The creation of a new pocket entails expenses, then why create a separate pocket in the first place? Since we are no richer, we become poorer. If the trend is to make big - Bigger, why persist in transforming small - Smaller?

The new province as proposed is ready to be devoured by home grown chiefs interested only in pelfs and privileges. The family of the frustrated governor from the Bondoc Peninsula shall smother us poor Silanganins with their brand of skewed politics. Gagawin lang kaming hanapbuhay ng pamilyang ito.

ECONOMIC CONSIDERATIONS

Remember that the power behemoths are all in 1st District. Quezon del Norte takes the 1st and the 2nd. QPL and First Energy, formerly Mirant, a total investment of US$2B, are both in the 1st District. The 2nd district boasts of commercial and industrial lands meteoric in value than those of the 3rd and the 4th. Income from real property tax alone in Metro-Lucena, i.e., the City of Lucena, Sariaya, Candelaria, Tayabas, and Pagbilao is enough to backstop the annual government operations of the province.

IMPOVERISHED 3RD AND 4TH

On the other hand, what does the 4th boasts of? We only have the Philippine Flour Mills in Hondagua, Lopez. PFM pays miniscule land tax to Lopez certainly insufficient to support a new province. How about the 3rd District of the Suarezes? The local treasurers of the 12 municipalities have no official record yet on how much that section of the Province pays in land taxes.

The good congressman of the 4th District appears abysmally misinformed. Unless he wants to rename Quezon del Sur as Province of Tanada after his name sake, the former Senator Lorenzo Tanada. With the current cutting edge technology, the 40 towns and Lucena City can be wired in one loop and by a flick of a finger call in a teleconference the mayors of Jomalig, Guinayangan, San Andres, and San Antonio. By allowing dismemberment, we betray our state of mind as masochists.

We have seen the Plazas gobbling down Agusan del Norte; the Chiongbians, Saranggani; the Antoninos, Dadiangas; the Lobregats lording it over in Zamboanga del Sur, etc. Quezon with its proud tradition and enlightened electorate has not elected a movie star yet…and any dynasty for that matter. Many tried and failed. Idolatry has no place in these parts.

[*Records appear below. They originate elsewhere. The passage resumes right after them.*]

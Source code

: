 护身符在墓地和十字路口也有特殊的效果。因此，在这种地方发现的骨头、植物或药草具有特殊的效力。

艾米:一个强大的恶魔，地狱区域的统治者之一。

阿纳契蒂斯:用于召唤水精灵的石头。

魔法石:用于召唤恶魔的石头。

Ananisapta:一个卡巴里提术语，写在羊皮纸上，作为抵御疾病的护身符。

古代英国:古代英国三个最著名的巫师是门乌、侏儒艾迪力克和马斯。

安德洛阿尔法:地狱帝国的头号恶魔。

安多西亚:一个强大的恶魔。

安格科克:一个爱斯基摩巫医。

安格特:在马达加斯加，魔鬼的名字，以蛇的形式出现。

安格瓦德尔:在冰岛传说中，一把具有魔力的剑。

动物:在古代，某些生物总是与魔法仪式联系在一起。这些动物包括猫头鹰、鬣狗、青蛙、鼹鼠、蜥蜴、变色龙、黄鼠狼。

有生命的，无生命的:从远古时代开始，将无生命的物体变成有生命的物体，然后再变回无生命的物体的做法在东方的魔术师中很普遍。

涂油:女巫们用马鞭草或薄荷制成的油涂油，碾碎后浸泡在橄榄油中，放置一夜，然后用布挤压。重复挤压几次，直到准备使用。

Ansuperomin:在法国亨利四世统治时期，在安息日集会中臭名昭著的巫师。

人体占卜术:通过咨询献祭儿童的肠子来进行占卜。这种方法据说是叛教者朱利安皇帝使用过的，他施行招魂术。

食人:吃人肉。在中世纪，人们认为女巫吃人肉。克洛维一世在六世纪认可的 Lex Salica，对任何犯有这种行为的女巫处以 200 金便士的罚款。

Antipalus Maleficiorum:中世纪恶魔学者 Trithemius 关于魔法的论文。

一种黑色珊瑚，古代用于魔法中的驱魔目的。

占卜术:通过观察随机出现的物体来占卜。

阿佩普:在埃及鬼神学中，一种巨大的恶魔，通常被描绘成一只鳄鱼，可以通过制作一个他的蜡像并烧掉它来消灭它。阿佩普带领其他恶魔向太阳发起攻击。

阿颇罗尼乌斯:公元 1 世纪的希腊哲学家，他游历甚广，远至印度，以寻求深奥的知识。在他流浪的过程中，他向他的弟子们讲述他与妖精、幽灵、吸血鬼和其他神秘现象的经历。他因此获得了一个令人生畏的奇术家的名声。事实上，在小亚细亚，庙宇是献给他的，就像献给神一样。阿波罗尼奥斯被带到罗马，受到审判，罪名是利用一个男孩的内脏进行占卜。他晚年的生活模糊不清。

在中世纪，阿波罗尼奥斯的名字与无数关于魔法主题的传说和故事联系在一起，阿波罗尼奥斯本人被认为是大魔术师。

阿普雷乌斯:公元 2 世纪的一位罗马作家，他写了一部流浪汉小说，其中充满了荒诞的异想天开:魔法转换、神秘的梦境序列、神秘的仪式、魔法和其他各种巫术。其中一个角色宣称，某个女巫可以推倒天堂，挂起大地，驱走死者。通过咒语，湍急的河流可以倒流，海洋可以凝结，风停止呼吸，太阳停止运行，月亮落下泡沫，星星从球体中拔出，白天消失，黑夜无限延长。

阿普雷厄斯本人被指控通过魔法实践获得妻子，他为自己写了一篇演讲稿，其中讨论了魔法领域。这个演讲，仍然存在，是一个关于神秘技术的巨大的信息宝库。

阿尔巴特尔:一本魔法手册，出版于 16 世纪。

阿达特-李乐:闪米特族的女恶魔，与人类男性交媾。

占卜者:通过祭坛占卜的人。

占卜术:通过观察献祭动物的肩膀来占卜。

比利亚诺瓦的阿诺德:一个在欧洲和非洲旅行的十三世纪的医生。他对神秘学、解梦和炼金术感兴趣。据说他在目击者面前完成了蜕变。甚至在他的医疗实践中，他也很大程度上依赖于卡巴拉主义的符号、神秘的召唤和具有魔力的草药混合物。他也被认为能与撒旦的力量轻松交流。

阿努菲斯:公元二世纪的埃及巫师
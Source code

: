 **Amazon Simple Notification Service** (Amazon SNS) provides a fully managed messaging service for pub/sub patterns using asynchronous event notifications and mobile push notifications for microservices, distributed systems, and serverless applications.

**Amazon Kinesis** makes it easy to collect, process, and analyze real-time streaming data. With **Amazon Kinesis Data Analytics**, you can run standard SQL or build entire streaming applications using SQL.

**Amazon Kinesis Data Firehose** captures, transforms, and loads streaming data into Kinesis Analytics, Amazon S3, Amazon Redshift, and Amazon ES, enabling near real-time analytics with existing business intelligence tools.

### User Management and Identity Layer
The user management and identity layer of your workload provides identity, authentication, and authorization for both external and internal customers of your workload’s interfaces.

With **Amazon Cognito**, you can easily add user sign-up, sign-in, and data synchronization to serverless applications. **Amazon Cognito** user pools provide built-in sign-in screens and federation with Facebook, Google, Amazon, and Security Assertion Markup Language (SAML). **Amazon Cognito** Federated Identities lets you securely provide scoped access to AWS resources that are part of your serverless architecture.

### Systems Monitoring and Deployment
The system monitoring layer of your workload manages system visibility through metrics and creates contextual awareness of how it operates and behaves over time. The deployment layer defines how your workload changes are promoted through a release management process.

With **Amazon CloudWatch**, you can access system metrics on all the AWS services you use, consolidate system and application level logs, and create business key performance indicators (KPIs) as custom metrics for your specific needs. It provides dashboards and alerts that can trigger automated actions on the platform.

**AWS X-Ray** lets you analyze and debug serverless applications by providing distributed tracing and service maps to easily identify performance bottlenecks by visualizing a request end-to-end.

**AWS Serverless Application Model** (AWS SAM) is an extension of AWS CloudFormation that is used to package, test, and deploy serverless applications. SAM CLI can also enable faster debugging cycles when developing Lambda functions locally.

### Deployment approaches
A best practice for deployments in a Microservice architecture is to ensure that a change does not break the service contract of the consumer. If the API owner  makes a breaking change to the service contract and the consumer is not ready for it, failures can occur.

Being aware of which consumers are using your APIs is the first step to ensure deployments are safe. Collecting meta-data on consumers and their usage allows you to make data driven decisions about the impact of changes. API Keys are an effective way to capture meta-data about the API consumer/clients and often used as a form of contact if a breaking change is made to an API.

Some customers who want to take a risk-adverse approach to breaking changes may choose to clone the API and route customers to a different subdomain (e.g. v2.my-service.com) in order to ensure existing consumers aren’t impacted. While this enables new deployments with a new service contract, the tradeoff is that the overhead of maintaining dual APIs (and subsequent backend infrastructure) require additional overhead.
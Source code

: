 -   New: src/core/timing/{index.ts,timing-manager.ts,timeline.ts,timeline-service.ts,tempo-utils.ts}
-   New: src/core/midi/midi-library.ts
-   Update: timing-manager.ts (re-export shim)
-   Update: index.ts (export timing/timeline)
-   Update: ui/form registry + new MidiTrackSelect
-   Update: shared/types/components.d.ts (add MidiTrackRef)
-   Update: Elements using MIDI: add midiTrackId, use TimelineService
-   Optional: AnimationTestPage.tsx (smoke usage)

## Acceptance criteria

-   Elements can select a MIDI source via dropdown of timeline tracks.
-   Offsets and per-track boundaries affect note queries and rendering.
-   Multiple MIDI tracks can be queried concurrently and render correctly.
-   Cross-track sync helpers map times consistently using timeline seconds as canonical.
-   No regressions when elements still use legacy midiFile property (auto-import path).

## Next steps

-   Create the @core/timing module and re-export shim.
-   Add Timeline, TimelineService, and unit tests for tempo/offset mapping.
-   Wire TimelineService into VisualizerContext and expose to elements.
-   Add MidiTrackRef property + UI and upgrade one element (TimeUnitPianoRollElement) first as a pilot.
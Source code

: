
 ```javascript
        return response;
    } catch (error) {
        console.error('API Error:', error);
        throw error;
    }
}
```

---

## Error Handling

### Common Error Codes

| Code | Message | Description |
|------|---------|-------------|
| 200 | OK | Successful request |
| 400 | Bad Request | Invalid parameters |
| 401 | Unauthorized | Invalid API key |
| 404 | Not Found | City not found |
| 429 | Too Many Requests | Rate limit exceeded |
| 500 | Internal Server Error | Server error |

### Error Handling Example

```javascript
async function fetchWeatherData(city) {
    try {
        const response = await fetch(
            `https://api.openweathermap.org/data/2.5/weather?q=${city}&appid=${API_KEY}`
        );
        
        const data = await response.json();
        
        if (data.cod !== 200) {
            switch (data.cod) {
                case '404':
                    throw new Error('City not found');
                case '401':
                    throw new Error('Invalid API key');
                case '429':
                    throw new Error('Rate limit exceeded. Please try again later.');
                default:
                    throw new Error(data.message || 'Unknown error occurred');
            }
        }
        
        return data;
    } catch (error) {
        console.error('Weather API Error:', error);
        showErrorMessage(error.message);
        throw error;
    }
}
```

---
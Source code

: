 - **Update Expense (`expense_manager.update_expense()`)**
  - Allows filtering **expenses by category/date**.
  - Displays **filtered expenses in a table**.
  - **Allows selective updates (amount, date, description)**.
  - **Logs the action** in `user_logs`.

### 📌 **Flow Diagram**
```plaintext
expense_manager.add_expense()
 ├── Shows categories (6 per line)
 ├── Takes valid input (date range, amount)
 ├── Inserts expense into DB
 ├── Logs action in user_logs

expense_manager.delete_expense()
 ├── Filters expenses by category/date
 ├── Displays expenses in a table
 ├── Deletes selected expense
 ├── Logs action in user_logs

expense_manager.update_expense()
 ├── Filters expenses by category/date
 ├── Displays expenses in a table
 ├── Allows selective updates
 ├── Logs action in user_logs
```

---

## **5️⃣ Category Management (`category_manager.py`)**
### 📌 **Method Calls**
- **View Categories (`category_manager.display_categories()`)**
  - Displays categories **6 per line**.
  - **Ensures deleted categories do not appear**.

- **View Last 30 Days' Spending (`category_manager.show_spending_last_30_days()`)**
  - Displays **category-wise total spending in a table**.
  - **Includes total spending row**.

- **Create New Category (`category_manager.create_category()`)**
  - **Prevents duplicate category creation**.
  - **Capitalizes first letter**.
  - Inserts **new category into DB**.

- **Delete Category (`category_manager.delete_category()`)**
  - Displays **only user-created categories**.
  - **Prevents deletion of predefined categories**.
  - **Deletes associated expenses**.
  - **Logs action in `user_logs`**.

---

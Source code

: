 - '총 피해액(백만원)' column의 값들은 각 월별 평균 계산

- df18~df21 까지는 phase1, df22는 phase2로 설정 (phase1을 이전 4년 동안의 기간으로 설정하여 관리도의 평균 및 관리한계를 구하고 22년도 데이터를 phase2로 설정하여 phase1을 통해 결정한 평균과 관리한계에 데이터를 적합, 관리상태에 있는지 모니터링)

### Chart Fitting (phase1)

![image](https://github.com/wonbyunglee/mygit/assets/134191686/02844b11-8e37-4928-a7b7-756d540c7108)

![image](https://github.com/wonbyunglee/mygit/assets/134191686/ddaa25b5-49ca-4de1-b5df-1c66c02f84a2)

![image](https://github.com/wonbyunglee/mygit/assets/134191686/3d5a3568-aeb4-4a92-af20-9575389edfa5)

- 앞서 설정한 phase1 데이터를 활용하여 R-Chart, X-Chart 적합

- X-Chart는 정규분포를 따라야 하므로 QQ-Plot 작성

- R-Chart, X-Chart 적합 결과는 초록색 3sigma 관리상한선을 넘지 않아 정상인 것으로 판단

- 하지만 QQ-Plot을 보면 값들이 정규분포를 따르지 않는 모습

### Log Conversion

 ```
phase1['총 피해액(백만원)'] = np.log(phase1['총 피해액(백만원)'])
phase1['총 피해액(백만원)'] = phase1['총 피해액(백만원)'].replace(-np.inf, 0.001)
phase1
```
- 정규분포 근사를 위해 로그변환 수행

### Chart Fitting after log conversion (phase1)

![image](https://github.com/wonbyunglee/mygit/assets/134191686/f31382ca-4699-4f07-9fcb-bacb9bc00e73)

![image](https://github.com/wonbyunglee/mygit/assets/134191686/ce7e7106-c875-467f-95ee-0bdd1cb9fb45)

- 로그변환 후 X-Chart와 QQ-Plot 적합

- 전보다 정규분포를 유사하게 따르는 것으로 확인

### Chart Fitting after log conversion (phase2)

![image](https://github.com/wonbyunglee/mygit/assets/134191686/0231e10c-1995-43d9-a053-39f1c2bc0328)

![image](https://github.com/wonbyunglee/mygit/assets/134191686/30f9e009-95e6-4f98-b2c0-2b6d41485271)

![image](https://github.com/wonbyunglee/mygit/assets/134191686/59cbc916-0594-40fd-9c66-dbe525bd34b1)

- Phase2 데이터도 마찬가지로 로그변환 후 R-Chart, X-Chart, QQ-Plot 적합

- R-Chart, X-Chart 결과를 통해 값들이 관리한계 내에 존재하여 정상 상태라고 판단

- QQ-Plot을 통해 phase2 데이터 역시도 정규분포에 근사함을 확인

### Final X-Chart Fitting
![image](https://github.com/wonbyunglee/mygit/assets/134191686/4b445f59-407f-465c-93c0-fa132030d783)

This ploy however is effective in bringing home the message to Lucena that the fate of the province does not depend on it. The choice of leaders is not a monopoly of the second district. The people of Lucena being more cosmopolitan and urbanite (‘ow really), are presumably broadminded, issue-conscious and do not generally pander on the inanities of some politicians. The whole of Quezon, with its enlightened electorate must select men and women who best represent the ideal Quezonian as a public servant. And they can be found from all the corners of the province. Otherwise, the rest of the province will nurture tampo, which in the end might snowball into resentment for being left out, and therefore, clamor for division. This sentiment is no longer just a sliver of thought - it has reached a concrete stage in the form of the Quezon del Sur bill now pending in Congress.